WHAT IS EXPECTED
Return the lines of the data below in which the string "this" occurs.

WORKING DATA
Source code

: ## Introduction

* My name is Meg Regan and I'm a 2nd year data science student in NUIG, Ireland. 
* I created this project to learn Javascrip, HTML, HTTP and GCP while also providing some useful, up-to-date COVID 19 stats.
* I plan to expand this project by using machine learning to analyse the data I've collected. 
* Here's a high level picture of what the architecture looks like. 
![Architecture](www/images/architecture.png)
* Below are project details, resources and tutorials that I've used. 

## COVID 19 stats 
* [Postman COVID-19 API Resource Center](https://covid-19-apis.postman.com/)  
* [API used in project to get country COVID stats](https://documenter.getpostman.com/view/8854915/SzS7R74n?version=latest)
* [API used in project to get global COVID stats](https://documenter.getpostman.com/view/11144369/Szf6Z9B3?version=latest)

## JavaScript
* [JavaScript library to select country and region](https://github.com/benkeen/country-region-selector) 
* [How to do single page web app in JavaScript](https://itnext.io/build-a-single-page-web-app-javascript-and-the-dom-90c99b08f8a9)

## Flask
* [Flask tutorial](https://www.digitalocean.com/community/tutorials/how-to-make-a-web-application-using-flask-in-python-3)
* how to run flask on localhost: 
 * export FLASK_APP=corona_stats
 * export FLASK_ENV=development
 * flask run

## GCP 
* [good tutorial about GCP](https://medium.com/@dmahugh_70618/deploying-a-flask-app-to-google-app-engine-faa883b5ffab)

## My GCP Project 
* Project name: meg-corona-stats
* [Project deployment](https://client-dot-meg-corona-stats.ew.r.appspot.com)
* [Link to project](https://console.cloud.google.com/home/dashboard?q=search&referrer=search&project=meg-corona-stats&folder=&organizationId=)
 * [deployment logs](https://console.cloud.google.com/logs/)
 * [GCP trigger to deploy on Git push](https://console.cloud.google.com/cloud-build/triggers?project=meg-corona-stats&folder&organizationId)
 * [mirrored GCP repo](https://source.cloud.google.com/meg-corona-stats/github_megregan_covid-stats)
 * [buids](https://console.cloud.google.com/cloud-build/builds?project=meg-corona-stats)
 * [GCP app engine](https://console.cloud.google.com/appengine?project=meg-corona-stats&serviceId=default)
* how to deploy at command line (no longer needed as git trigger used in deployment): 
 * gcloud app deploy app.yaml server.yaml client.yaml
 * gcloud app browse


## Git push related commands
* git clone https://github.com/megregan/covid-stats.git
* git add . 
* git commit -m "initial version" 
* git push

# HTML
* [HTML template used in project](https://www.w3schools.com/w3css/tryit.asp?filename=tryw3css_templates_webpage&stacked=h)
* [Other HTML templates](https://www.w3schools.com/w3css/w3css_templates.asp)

RESPONSE
* I created this project to learn Javascrip, HTML, HTTP and GCP while also providing some useful, up-to-date COVID 19 stats.
* I plan to expand this project by using machine learning to analyse the data I've collected. 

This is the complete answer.